Description of problem: I tried to deploy from the GUI with 3 controllers and 1 compute (all other settings were left as default). Deployment failed because the controllers couldn't ping pool.ntp.org (probably a missing DNS setting in the ctlplane) and the GUI showed: Deployment of plan plan failed Ansible failed, check log at /var/lib/mistral/plan/ansible.log. The GUI didn't show a "delete" button or any other option - so I deleted the stack from the CLI. However, even with the stack deleted the GUI still showed the same failure and there is no "Deploy" button to try the deployment again. Version-Release number of selected component (if applicable): openstack-tripleo-ui-9.3.1-0.20180921180341.df30b55.el7ost.noarch How reproducible: 100% Steps to Reproduce: 1. Deploy from the GUI 2. Delete the stack with "openstack stack delete <<plan-name>>" 3. Return to the GUI Actual results: Stack is not shown as deleted, the system doesn't allow you to redeploy.
Workaround: 1) openstack object delete <<plan-name>>-messages deployment_status.yaml 2) F5 in the GUI 3) Click on "recover deployment status"
Since the introduction of config-download, the deployment status is tracked in <planName>-messages Mistral container in deployment_status.yaml object. Running openstack stack delete should now be considered low level operation as doing so deletes the stack but the deployment status does not get updated. Instead in case of using CLI, user should use 'openstack overcloud plan delete' or 'openstack overcloud delete'. Unfortunately both commands currently also delete the deployment plan. To fix the situtation, I'd be inclined to updating openstack overcloud delete to triggering tripleo.deployment.v1.undeploy_plan mistral workflow. In case of deployment failure, GUI provides 'Delete Deployment' in detailed deployment view page. This action triggers tripleo.deployment.v1.undeploy_plan workflow. Note that this is not GUI only problem. CLI uses 'openstack overcloud status' to retrieve deployment status, in case of deleting the heat stack, this command will also return incorrect status. IMHO to fix this bug, we need to update 'openstack overcloud delete' to use undeploy_plan workflow and update documentation to include correct commands if it is not done already.

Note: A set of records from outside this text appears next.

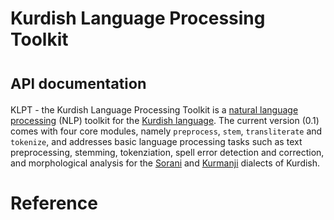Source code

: 
# Kurdish Language Processing Toolkit

<h1><small>API documentation</small></h1>



KLPT - the Kurdish Language Processing Toolkit is a [natural language processing](https://en.wikipedia.org/wiki/Natural_language_processing) (NLP) toolkit for the [Kurdish language](https://en.wikipedia.org/wiki/Kurdish_languages). The current version (0.1) comes with four core modules, namely `preprocess`, `stem`, `transliterate` and `tokenize`, and addresses basic language processing tasks such as text preprocessing, stemming, tokenziation, spell error detection and correction, and morphological analysis for the [Sorani](https://en.wikipedia.org/wiki/Sorani) and [Kurmanji](https://en.wikipedia.org/wiki/Kurmanji) dialects of Kurdish.


# Reference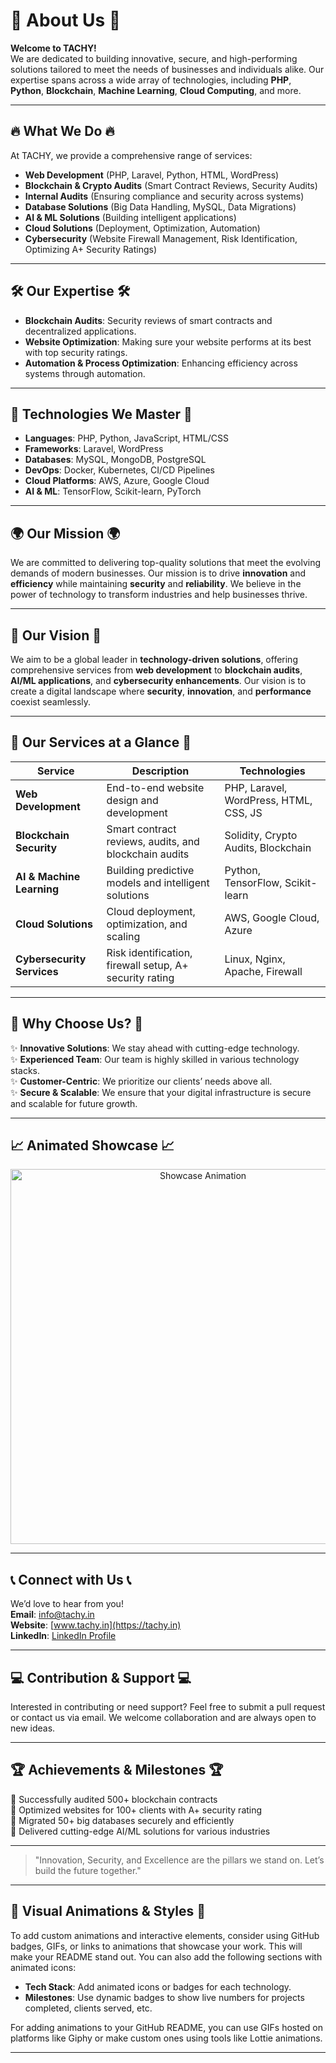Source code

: # 🌟 **About Us** 🌟  
**Welcome to TACHY!**  
We are dedicated to building innovative, secure, and high-performing solutions tailored to meet the needs of businesses and individuals alike. Our expertise spans across a wide array of technologies, including **PHP**, **Python**, **Blockchain**, **Machine Learning**, **Cloud Computing**, and more.

---

## 🔥 **What We Do** 🔥
At TACHY, we provide a comprehensive range of services:
- **Web Development** (PHP, Laravel, Python, HTML, WordPress)
- **Blockchain & Crypto Audits** (Smart Contract Reviews, Security Audits)
- **Internal Audits** (Ensuring compliance and security across systems)
- **Database Solutions** (Big Data Handling, MySQL, Data Migrations)
- **AI & ML Solutions** (Building intelligent applications)
- **Cloud Solutions** (Deployment, Optimization, Automation)
- **Cybersecurity** (Website Firewall Management, Risk Identification, Optimizing A+ Security Ratings)

---

## 🛠️ **Our Expertise** 🛠️
- **Blockchain Audits**: Security reviews of smart contracts and decentralized applications.
- **Website Optimization**: Making sure your website performs at its best with top security ratings.
- **Automation & Process Optimization**: Enhancing efficiency across systems through automation.

---

## 🧠 **Technologies We Master** 🧠
- **Languages**: PHP, Python, JavaScript, HTML/CSS
- **Frameworks**: Laravel, WordPress
- **Databases**: MySQL, MongoDB, PostgreSQL
- **DevOps**: Docker, Kubernetes, CI/CD Pipelines
- **Cloud Platforms**: AWS, Azure, Google Cloud
- **AI & ML**: TensorFlow, Scikit-learn, PyTorch

---

## 🌍 **Our Mission** 🌍
We are committed to delivering top-quality solutions that meet the evolving demands of modern businesses. Our mission is to drive **innovation** and **efficiency** while maintaining **security** and **reliability**. We believe in the power of technology to transform industries and help businesses thrive.

---

## 🚀 **Our Vision** 🚀
We aim to be a global leader in **technology-driven solutions**, offering comprehensive services from **web development** to **blockchain audits**, **AI/ML applications**, and **cybersecurity enhancements**. Our vision is to create a digital landscape where **security**, **innovation**, and **performance** coexist seamlessly.

---

## 💼 **Our Services at a Glance** 💼
| **Service**                     | **Description**                                       | **Technologies**                            |
|----------------------------------|-------------------------------------------------------|---------------------------------------------|
| **Web Development**              | End-to-end website design and development              | PHP, Laravel, WordPress, HTML, CSS, JS      |
| **Blockchain Security**          | Smart contract reviews, audits, and blockchain audits  | Solidity, Crypto Audits, Blockchain         |
| **AI & Machine Learning**        | Building predictive models and intelligent solutions   | Python, TensorFlow, Scikit-learn            |
| **Cloud Solutions**              | Cloud deployment, optimization, and scaling            | AWS, Google Cloud, Azure                    |
| **Cybersecurity Services**       | Risk identification, firewall setup, A+ security rating| Linux, Nginx, Apache, Firewall              |

---

## 🌟 **Why Choose Us?** 🌟
✨ **Innovative Solutions**: We stay ahead with cutting-edge technology.  
✨ **Experienced Team**: Our team is highly skilled in various technology stacks.  
✨ **Customer-Centric**: We prioritize our clients’ needs above all.  
✨ **Secure & Scalable**: We ensure that your digital infrastructure is secure and scalable for future growth.

---

## 📈 **Animated Showcase** 📈
<div align="center">
  <img src="https://user-images.githubusercontent.com/your-image-link.gif" alt="Showcase Animation" width="600">
</div>

---

## 📞 **Connect with Us** 📞
We’d love to hear from you!  
**Email**: [info@tachy.in](mailto:info@tachy.in)  
**Website**: [www.tachy.in](https://tachy.in)  
**LinkedIn**: [LinkedIn Profile](https://linkedin.com/company/tachyofficial)  


---

## 💻 **Contribution & Support** 💻
Interested in contributing or need support? Feel free to submit a pull request or contact us via email. We welcome collaboration and are always open to new ideas.

---

## 🏆 **Achievements & Milestones** 🏆
🎯 Successfully audited 500+ blockchain contracts  
🎯 Optimized websites for 100+ clients with A+ security rating  
🎯 Migrated 50+ big databases securely and efficiently  
🎯 Delivered cutting-edge AI/ML solutions for various industries  

---

> "Innovation, Security, and Excellence are the pillars we stand on. Let’s build the future together."

---

## 🎨 **Visual Animations & Styles** 🎨
To add custom animations and interactive elements, consider using GitHub badges, GIFs, or links to animations that showcase your work. This will make your README stand out. You can also add the following sections with animated icons:

- **Tech Stack**: Add animated icons or badges for each technology.
- **Milestones**: Use dynamic badges to show live numbers for projects completed, clients served, etc.
  
For adding animations to your GitHub README, you can use GIFs hosted on platforms like Giphy or make custom ones using tools like Lottie animations.

---


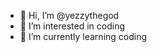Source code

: - 👋 Hi, I’m @yezzythegod
- 👀 I’m interested in coding
- 🌱 I’m currently learning coding


<!---
yezzythegod/yezzythegod is a ✨ special ✨ repository because its `README.md` (this file) appears on your GitHub profile.
You can click the Preview link to take a look at your changes.
--->
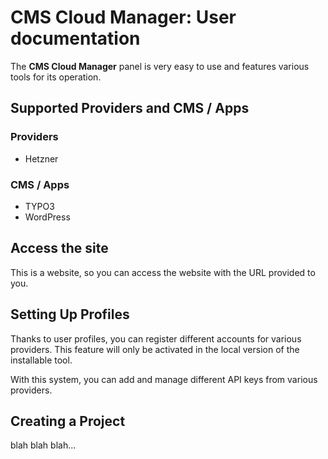 # CMS Cloud Manager: User documentation

The **CMS Cloud Manager** panel is very easy to use and features various tools for its operation.

## Supported Providers and CMS / Apps

### Providers

- Hetzner

### CMS / Apps

- TYPO3
- WordPress

## Access the site

This is a website, so you can access the website with the URL provided to you.

## Setting Up Profiles

Thanks to user profiles, you can register different accounts for various providers. This feature will only be activated in the local version of the installable tool.

With this system, you can add and manage different API keys from various providers.

## Creating a Project

blah blah blah...


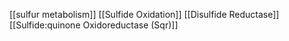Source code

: [[sulfur metabolism]]
[[Sulfide Oxidation]]
[[Disulfide Reductase]]
[[Sulfide:quinone Oxidoreductase (Sqr)]]
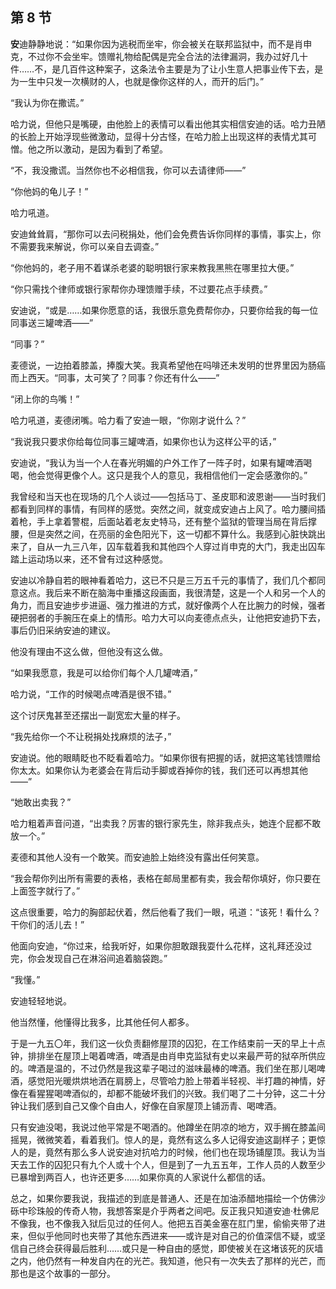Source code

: ## 第 8 节

<strong>安</strong>迪静静地说：“如果你因为逃税而坐牢，你会被关在联邦监狱中，而不是肖申克，不过你不会坐牢。馈赠礼物给配偶是完全合法的法律漏洞，我办过好几十件……不，是几百件这种案子，这条法令主要是为了让小生意人把事业传下去，是为一生中只发一次横财的人，也就是像你这样的人，而开的后门。”

“我认为你在撒谎。”

哈力说，但他只是嘴硬，由他脸上的表情可以看出他其实相信安迪的话。哈力丑陋的长脸上开始浮现些微激动，显得十分古怪，在哈力脸上出现这样的表情尤其可憎。他之所以激动，是因为看到了希望。

“不，我没撒谎。当然你也不必相信我，你可以去请律师——”

“你他妈的龟儿子！”

哈力吼道。

安迪耸耸肩，“那你可以去问税捐处，他们会免费告诉你同样的事情，事实上，你不需要我来解说，你可以亲自去调查。”

“你他妈的，老子用不着谋杀老婆的聪明银行家来教我黑熊在哪里拉大便。”

“你只需找个律师或银行家帮你办理馈赠手续，不过要花点手续费。”

安迪说，“或是……如果你愿意的话，我很乐意免费帮你办，只要你给我的每一位同事送三罐啤酒——”

“同事？”

麦德说，一边拍着膝盖，捧腹大笑。我真希望他在吗啡还未发明的世界里因为肠癌而上西天。“同事，太可笑了？同事？你还有什么——”

“闭上你的鸟嘴！”

哈力吼道，麦德闭嘴。哈力看了安迪一眼，“你刚才说什么？”

“我说我只要求你给每位同事三罐啤酒，如果你也认为这样公平的话，”

安迪说，“我认为当一个人在春光明媚的户外工作了一阵子时，如果有罐啤酒喝喝，他会觉得更像个人。这只是我个人的意见，我相信他们一定会感激你的。”

我曾经和当天也在现场的几个人谈过——包括马丁、圣皮耶和波恩谢——当时我们都看到同样的事情，有同样的感觉。突然之间，就变成安迪占上风了。哈力腰间插着枪，手上拿着警棍，后面站着老友史特马，还有整个监狱的管理当局在背后撑腰，但是突然之间，在亮丽的金色阳光下，这一切都不算什么。我感到心脏快跳出来了，自从一九三八年，囚车载着我和其他四个人穿过肖申克的大门，我走出囚车踏上运动场以来，还不曾有过这种感觉。

安迪以冷静自若的眼神看着哈力，这已不只是三万五千元的事情了，我们几个都同意这点。我后来不断在脑海中重播这段画面，我很清楚，这是一个人和另一个人的角力，而且安迪步步进逼、强力推进的方式，就好像两个人在比腕力的时候，强者硬把弱者的手腕压在桌上的情形。哈力大可以向麦德点点头，让他把安迪扔下去，事后仍旧采纳安迪的建议。

他没有理由不这么做，但他没有这么做。

“如果我愿意，我是可以给你们每个人几罐啤酒，”

哈力说，“工作的时候喝点啤酒是很不错。”

这个讨厌鬼甚至还摆出一副宽宏大量的样子。

“我先给你一个不让税捐处找麻烦的法子，”

安迪说。他的眼睛眨也不眨看着哈力。“如果你很有把握的话，就把这笔钱馈赠给你太太。如果你认为老婆会在背后动手脚或吞掉你的钱，我们还可以再想其他——”

“她敢出卖我？”

哈力粗着声音问道，“出卖我？厉害的银行家先生，除非我点头，她连个屁都不敢放一个。”

麦德和其他人没有一个敢笑。而安迪脸上始终没有露出任何笑意。

“我会帮你列出所有需要的表格，表格在邮局里都有卖，我会帮你填好，你只要在上面签字就行了。”

这点很重要，哈力的胸部起伏着，然后他看了我们一眼，吼道：“该死！看什么？干你们的活儿去！”

他面向安迪，“你过来，给我听好，如果你胆敢跟我耍什么花样，这礼拜还没过完，你会发现自己在淋浴间追着脑袋跑。”

“我懂。”

安迪轻轻地说。

他当然懂，他懂得比我多，比其他任何人都多。

于是一九五〇年，我们这一伙负责翻修屋顶的囚犯，在工作结束前一天的早上十点钟，排排坐在屋顶上喝着啤酒，啤酒是由肖申克监狱有史以来最严苛的狱卒所供应的。啤酒是温的，不过仍然是我这辈子喝过的滋味最棒的啤酒。我们坐在那儿喝啤酒，感觉阳光暖烘烘地洒在肩膀上，尽管哈力脸上带着半轻视、半打趣的神情，好像在看猩猩喝啤酒似的，却都不能破坏我们的兴致。我们喝了二十分钟，这二十分钟让我们感到自己又像个自由人，好像在自家屋顶上铺沥青、喝啤酒。

只有安迪没喝，我说过他平常是不喝酒的。他蹲坐在阴凉的地方，双手搁在膝盖间摇晃，微微笑着，看着我们。惊人的是，竟然有这么多人记得安迪这副样子；更惊人的是，竟然有那么多人说安迪对抗哈力的时候，他们也在现场铺屋顶。我认为当天去工作的囚犯只有九个人或十个人，但是到了一九五五年，工作人员的人数至少已暴增到两百人，也许还更多……如果你真的人家说什么都信的话。

总之，如果你要我说，我描述的到底是普通人、还是在加油添醋地描绘一个仿佛沙砾中珍珠般的传奇人物，我想答案是介乎两者之间吧。反正我只知道安迪·杜佛尼不像我，也不像我入狱后见过的任何人。他把五百美金塞在肛门里，偷偷夹带了进来，但似乎他同时也夹带了其他东西进来——或许是对自己的价值深信不疑，或坚信自己终会获得最后胜利……或只是一种自由的感觉，即使被关在这堵该死的灰墙之内，他仍然有一种发自内在的光芒。我知道，他只有一次失去了那样的光芒，而那也是这个故事的一部分。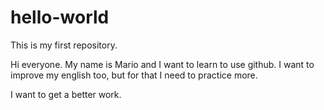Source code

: # hello-world
This is my first repository.


Hi everyone.
My name is Mario and I want to learn to use github. 
I want to improve my english too, but for that I need to practice more.

I want to get a better  work.
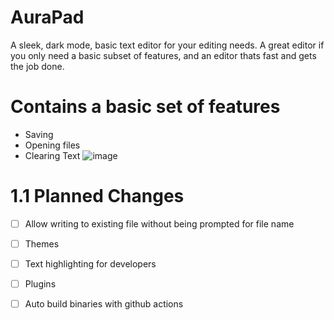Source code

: # AuraPad
A sleek, dark mode, basic text editor for your editing needs. A great editor if you only need a basic subset of features, and an editor thats fast and gets the job done.
# Contains a basic set of features
- Saving
- Opening files
- Clearing Text
![image](https://user-images.githubusercontent.com/92550746/151676976-c10189d4-ab4b-4fe8-81a9-8e019ca8de9a.png)
# 1.1 Planned Changes
- [ ] Allow writing to existing file without being prompted for file name
- [ ] Themes
- [ ] Text highlighting for developers
- [ ] Plugins
- [ ] Auto build binaries with github actions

1. Update 'openstack overcloud delete' command to use undeploy_plan workflow instead of 'stack delete'. [1] 2. In cases where documentation mentions using 'openstack stack delete' to delete the deployment, replace it with 'openstack overcloud delete' (to completely delete deployment and plan) or `openstack workflow execution create tripleo.deployment.v1.undeploy_plan '{"container":"<planName>}'` to delete the deployment only. For the future (not part of this bug) we need to change the 'openstack overcloud delete' to just undeploy plan but not delete it. Deleting plan needs to be separate operation done by 'openstack overcloud plan delete'. [1] https://github.com/openstack/python-tripleoclient/blob/master/tripleoclient/v1/overcloud_delete.py
New bug description: We don't have a CLI command to properly undeploy the overcloud. There is a workflow for it, and the GUI uses the right workflow, but the CLI doesn't support it yet. We propose to update the "openstack overcloud delete" command to call the proper workflow. Currently, this command deletes the plan in addition to deleting the stack - which is not what we want... It should only call the undeploy workflow same as the UI does. The bug is a blocker because the current CLI tools don't properly undeploy the overcloud. For example, if you delete the stack from the CLI and switch to the GUI - you still see that the cloud is deployed.
Related BZ which fixes GUI deployment actions: https://bugzilla.redhat.com/show_bug.cgi?id=1637461
*** Bug 1660110 has been marked as a duplicate of this bug. ***
The command still deletes the plan, instead of just undeploying the cloud. We need the plan to be re-deployable. (undercloud) [stack@undercloud-0 ~]$ openstack overcloud delete yac Are you sure you want to delete this overcloud [y/N]? y Undeploying stack yac... Waiting for messages on queue 'tripleo' with no timeout. Deleting plan yac... None Success.
(In reply to Udi from comment #33) > The command still deletes the plan, instead of just undeploying the cloud. > We need the plan to be re-deployable. As described in Comment 3, I think that change is outside of the scope of this bug. The way CLI currently works is that it recreates the deployment plan every time, which as you point is not compatible with GUI workflow. I'd suggest creating a new BZ to track that separately. This BZ (blocker) is about correctly tracking the deployment status which has been fixed by patches for this BZ.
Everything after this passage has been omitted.